Abstract

There is an urgent need to address the grand sustainability challenges of our time, and to explore new and more responsible ways of operating, researching, and innovating that enable society to respond to these challenges. The emergent Responsible Research and Innovation (RRI) policy agenda can act as a catalyst towards the development of new and more responsible research and innovation efforts. Inevitably, higher education needs to be closely attuned to this need and agenda, by preparing students to engage in RRI efforts. This paper makes a first step towards guiding the embedding of RRI within higher education. It does so by bringing together academic knowledge with phronesis or practical knowledge about what should be done in an ethical, political, and practical sense. It draws on a literature review and on the reflective practices of partners in the European Commission funded project EnRRICH (Enhancing Responsible Research and Innovation through Curricula in Higher Education), as well as on interviews and case studies gathered as part of the project. The paper suggests elements, especially design principles and a competence framework, for (re)designing curricula and pedagogies to equip higher education students to be and to become responsible actors, researchers, and innovators in a complex world, and to address grand sustainability challenges. In addition, this paper proposes that contemporary higher education teaching and learning policies and strategies, especially those promoting neoliberal agendas and marketized practices, need to adopt a more responsible and responsive ethos to foster the renewal of higher education in times of systemic dysfunction.

Highlights

  • We live in a turbulent age characterized by grand sustainability challenges—increasingly referred to as the Anthropocene (e.g., Gibson et al 2015)

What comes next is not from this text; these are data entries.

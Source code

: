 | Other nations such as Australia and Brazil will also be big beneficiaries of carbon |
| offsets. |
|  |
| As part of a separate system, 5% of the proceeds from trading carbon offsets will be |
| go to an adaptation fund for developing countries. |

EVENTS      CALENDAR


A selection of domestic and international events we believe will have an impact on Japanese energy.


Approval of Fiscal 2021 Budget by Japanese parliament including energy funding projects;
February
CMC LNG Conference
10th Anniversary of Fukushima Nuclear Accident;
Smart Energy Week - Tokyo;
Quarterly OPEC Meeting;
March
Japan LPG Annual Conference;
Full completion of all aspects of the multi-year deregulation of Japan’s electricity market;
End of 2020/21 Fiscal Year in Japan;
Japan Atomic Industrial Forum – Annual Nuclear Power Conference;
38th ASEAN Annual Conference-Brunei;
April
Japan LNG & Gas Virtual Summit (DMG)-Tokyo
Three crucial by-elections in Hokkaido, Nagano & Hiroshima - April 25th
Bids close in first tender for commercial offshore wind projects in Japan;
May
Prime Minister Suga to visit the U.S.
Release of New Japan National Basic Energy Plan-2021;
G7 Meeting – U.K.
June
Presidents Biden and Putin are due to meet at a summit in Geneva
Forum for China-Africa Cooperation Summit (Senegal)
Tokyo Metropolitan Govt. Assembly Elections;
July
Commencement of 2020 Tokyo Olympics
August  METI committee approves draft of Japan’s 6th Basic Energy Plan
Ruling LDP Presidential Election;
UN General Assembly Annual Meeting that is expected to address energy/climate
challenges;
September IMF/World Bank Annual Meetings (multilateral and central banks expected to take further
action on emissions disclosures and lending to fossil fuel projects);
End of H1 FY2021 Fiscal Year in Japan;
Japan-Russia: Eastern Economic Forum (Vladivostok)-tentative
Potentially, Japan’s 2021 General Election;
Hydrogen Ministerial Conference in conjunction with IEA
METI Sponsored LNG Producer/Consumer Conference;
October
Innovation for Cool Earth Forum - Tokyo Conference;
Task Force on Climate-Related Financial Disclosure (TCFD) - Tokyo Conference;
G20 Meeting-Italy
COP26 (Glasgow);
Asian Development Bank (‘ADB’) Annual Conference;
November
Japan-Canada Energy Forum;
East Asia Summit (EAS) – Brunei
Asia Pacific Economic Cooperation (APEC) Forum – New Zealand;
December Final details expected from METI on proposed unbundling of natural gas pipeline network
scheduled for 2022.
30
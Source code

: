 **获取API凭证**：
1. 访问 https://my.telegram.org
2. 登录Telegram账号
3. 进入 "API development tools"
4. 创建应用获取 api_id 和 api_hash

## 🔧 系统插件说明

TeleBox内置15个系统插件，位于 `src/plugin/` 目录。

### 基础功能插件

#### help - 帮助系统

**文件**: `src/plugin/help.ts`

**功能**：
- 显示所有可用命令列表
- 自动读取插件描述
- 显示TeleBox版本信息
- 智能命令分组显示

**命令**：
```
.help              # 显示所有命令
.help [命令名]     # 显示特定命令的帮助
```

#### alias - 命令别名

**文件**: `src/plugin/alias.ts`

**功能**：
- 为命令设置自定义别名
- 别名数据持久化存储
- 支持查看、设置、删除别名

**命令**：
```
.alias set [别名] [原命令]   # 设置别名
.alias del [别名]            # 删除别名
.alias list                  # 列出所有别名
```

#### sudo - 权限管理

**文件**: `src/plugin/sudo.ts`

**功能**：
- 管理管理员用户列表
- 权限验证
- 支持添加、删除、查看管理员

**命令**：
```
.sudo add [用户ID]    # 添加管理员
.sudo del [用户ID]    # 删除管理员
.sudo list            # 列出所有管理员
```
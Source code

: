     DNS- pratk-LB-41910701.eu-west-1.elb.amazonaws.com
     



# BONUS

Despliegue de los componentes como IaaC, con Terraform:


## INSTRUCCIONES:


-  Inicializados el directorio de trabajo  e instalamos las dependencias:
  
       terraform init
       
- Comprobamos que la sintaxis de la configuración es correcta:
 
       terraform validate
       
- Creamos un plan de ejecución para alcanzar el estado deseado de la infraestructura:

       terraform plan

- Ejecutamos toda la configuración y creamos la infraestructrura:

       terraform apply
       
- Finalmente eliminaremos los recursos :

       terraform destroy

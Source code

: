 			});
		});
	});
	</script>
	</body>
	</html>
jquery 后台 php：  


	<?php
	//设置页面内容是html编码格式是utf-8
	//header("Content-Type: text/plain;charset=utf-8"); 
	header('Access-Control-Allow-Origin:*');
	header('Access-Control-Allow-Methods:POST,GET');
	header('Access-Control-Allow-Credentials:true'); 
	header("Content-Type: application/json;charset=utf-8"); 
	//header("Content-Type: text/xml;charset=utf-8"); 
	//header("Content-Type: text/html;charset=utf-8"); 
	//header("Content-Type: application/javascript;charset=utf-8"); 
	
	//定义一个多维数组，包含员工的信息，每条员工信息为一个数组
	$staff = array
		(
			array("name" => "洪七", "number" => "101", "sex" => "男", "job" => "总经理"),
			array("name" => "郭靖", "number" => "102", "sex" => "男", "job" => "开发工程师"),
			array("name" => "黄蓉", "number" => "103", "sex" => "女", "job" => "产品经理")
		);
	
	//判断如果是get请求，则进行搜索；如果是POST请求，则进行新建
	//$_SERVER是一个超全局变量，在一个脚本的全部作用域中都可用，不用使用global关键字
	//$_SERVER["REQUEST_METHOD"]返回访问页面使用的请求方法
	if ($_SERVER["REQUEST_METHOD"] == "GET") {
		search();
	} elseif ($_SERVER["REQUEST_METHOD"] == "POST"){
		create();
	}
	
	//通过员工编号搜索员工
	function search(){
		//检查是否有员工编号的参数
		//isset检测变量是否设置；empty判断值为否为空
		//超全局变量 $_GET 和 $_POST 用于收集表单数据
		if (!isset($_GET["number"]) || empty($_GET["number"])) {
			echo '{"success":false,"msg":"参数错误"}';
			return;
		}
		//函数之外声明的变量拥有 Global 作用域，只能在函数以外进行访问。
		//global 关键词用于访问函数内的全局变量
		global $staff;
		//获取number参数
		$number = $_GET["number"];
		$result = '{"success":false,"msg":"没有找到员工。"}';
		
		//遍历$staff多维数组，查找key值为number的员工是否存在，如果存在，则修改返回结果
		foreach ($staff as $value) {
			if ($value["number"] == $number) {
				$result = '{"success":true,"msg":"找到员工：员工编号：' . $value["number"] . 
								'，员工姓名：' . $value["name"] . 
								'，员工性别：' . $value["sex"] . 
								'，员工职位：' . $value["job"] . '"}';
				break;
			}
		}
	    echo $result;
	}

  • By embracing a prospective notion of responsibility while including a consequentialist perspective, and by building on the relevant HE models and insights discussed above, this study proposes the following working definition of Research and Innovation (RRI) in HE: “Fostering RRI in higher education curricula is about equipping learners to care for the future by means of responsive stewardship of research and innovation practices that address the grand challenges of our time in a collaborative, ethical and sustainable way.”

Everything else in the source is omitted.